The important thing to learn from this is that it is crucial to have a structurally-based strategy for applying therapeutic massage techniques. Deep tissue therapy, whether it is myofascial release, myofascial unwinding, myofascial stretching, or deep trigger-point release, will result in significant long-term structural changes. If these releases and changes do not contribute to structural balance and normalization of structural function, then they are likely to contribute to structural distortion patterns and structural dysfunction, which tend to create worsening conditions and increased client pain.

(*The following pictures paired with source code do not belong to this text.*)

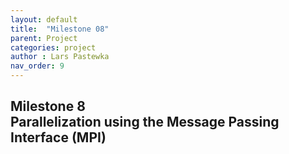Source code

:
 ```yaml
---
layout: default
title:  "Milestone 08"
parent: Project
categories: project
author : Lars Pastewka
nav_order: 9
---
```


## Milestone 8 <br/> Parallelization using the Message Passing Interface (MPI)

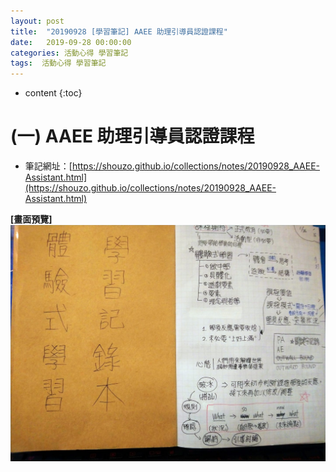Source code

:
 ```yaml
---
layout: post
title:  "20190928 [學習筆記] AAEE 助理引導員認證課程"
date:   2019-09-28 00:00:00
categories: 活動心得 學習筆記
tags:  活動心得 學習筆記
---
```



* content
{:toc}


# (一) AAEE 助理引導員認證課程

* 筆記網址：[https://shouzo.github.io/collections/notes/20190928_AAEE-Assistant.html](https://shouzo.github.io/collections/notes/20190928_AAEE-Assistant.html)


**[畫面預覽]**
![](/assets/20190928/AAEE.jpg)



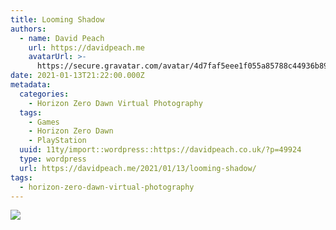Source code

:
 ```yaml
---
title: Looming Shadow
authors:
  - name: David Peach
    url: https://davidpeach.me
    avatarUrl: >-
      https://secure.gravatar.com/avatar/4d7faf5eee1f055a85788c44936b8995eaab6dfb004e7854ec747ccb272e91ee?s=96&d=mm&r=g
date: 2021-01-13T21:22:00.000Z
metadata:
  categories:
    - Horizon Zero Dawn Virtual Photography
  tags:
    - Games
    - Horizon Zero Dawn
    - PlayStation
  uuid: 11ty/import::wordpress::https://davidpeach.co.uk/?p=49924
  type: wordpress
  url: https://davidpeach.me/2021/01/13/looming-shadow/
tags:
  - horizon-zero-dawn-virtual-photography
---
```

[![](/assets/Looming-Shadow-2048x1152-LPNlIVpTkqat.jpg)](/assets/Looming-Shadow-2048x1152-LPNlIVpTkqat.jpg)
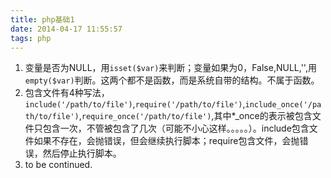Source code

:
 ```yaml
---
title: php基础1
date: 2014-04-17 11:55:57
tags: php
---
```


1. 变量是否为NULL，用`isset($var)`来判断；变量如果为0，False,NULL,'',用`empty($var)`判断。这两个都不是函数，而是系统自带的结构。不属于函数。
2. 包含文件有4种写法，`include('/path/to/file')`,`require('/path/to/file')`,`include_once('/path/to/file')`,`require_once('/path/to/file')`,其中*_once的表示被包含文件只包含一次，不管被包含了几次（可能不小心这样。。。。。）。include包含文件如果不存在，会抛错误，但会继续执行脚本；require包含文件，会抛错误，然后停止执行脚本。
3. to be continued.

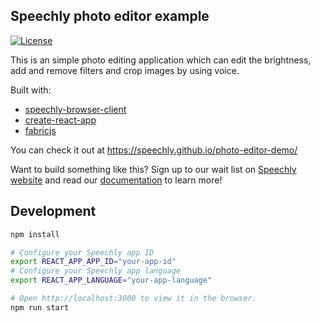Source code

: 
## Speechly photo editor example

[![License](http://img.shields.io/:license-mit-blue.svg)](LICENSE)

This is an simple photo editing application which can edit the brightness, add and remove filters and crop images by using voice.

Built with:
- [speechly-browser-client](https://github.com/speechly/browser-client)
- [create-react-app](https://github.com/facebook/create-react-app)
- [fabricjs](http://fabricjs.com)

You can check it out at https://speechly.github.io/photo-editor-demo/ 

Want to build something like this? Sign up to our wait list on [Speechly website](https://www.speechly.com/) and read our [documentation](https://www.speechly.com/docs/) to learn more!

## Development

```bash
npm install

# Configure your Speechly app ID
export REACT_APP_APP_ID="your-app-id"
# Configure your Speechly app language
export REACT_APP_LANGUAGE="your-app-language"

# Open http://localhost:3000 to view it in the browser.
npm run start
```
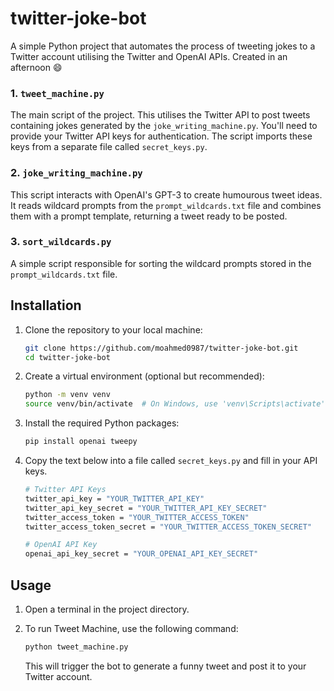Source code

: # twitter-joke-bot


A simple Python project that automates the process of tweeting jokes to a Twitter account utilising the Twitter and OpenAI APIs. Created in an afternoon 😄

### 1. `tweet_machine.py`

The main script of the project. This utilises the Twitter API to post tweets containing jokes generated by the `joke_writing_machine.py`. You'll need to provide your Twitter API keys for authentication. The script imports these keys from a separate file called `secret_keys.py`.

### 2. `joke_writing_machine.py`

This script interacts with OpenAI's GPT-3 to create humourous tweet ideas. It reads wildcard prompts from the `prompt_wildcards.txt` file and combines them with a prompt template, returning a tweet ready to be posted.

### 3. `sort_wildcards.py`

A simple script responsible for sorting the wildcard prompts stored in the `prompt_wildcards.txt` file. 

## Installation

1. Clone the repository to your local machine:
   ```bash
   git clone https://github.com/moahmed0987/twitter-joke-bot.git
   cd twitter-joke-bot
   ```

2. Create a virtual environment (optional but recommended):

   ```bash
   python -m venv venv
   source venv/bin/activate  # On Windows, use 'venv\Scripts\activate'
   ```

3. Install the required Python packages:

   ```bash
   pip install openai tweepy
   ```

4. Copy the text below into a file called `secret_keys.py` and fill in your API keys.

   ```bash
   # Twitter API Keys
   twitter_api_key = "YOUR_TWITTER_API_KEY"
   twitter_api_key_secret = "YOUR_TWITTER_API_KEY_SECRET"
   twitter_access_token = "YOUR_TWITTER_ACCESS_TOKEN"
   twitter_access_token_secret = "YOUR_TWITTER_ACCESS_TOKEN_SECRET"

   # OpenAI API Key
   openai_api_key_secret = "YOUR_OPENAI_API_KEY_SECRET"

   ```

## Usage

1. Open a terminal in the project directory.

2. To run Tweet Machine, use the following command:

   ```bash
   python tweet_machine.py
   ```

   This will trigger the bot to generate a funny tweet and post it to your Twitter account.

In Jim's case, the tension was released from the musculature of the anterior shoulder and neck first, allowing the shoulders and neck to move back facilitating the initial structural improvement. As the shoulders and neck released, the spasms in the back of the neck and top of the shoulders began releasing even before treatment was ever applied to those areas. If therapy had been applied to the primary areas of pain in the back of the neck and top of the shoulders first, the tightened musculature in the anterior neck and pectoralis muscles would have pulled the head and shoulders forward even further as the posterior musculature was released. The structure would have worsened by the increased misalignment resulting in increased pain. Thus, it is very important for therapists doing therapeutic massage to always be aware of the structural consequences and ramifications of releasing fascia, adhesions and shortened muscles. To address Jim's complaint regarding the pain he experienced with other deep-tissue work, a three-step approach to working deep tissue was used.
The first step is the application of milking strokes to release the fluids, toxins and ischemia, which reduces the inflammation and clears some trigger points. Tissues swollen with toxins, fluid and inflammation are extremely sensitive and painful to touch, so light, slow, gentle strokes are used. This results in a decreased sensitivity of the tissues, which allows palpation of the tissues without major discomfort and prepares the tissues for deeper work.
The second step is the application of directed myofascial unwinding strokes to release the holding pattern of fascia in the structural dysfunction and to further clear trigger points. These strokes are very slow. You sink in until you feel the resistance in the tissue and then hold constant, steady pressure until the resistance starts to melt. Follow the tissue as it melts, keeping the pressure slow, steady and constant. You will feel many layers softening and releasing at a deeper level than where the actual pressure is. The deeper you go, the slower you go. These strokes released most of the myofascial holding pattern that held the structural distortion within Jim's neck and shoulders preparing this area for more specific deep work to release scars, adhesions and tightened individual fibers.
The third step is the application of individual fiber strokes to release deep fascia, adhesions, scar tissue and atrophied tissues locked in the soft tissue. Many of these deep adhesions, along with scar tissue, entrap nerves and lock the structure into distortion. These are deep, specific strokes, moving very slowly, staying within pain tolerance levels.
This three step approach can be used in any area of the body and will allow you to apply effective, deep therapeutic massage while staying within your clients' pain tolerance. Jim stated that, even though these strokes appeared to release tissues more deeply than previous deep-tissue treatments, he did not have the discomfort that he experienced in those treatments and his pain disappeared after just a few sessions.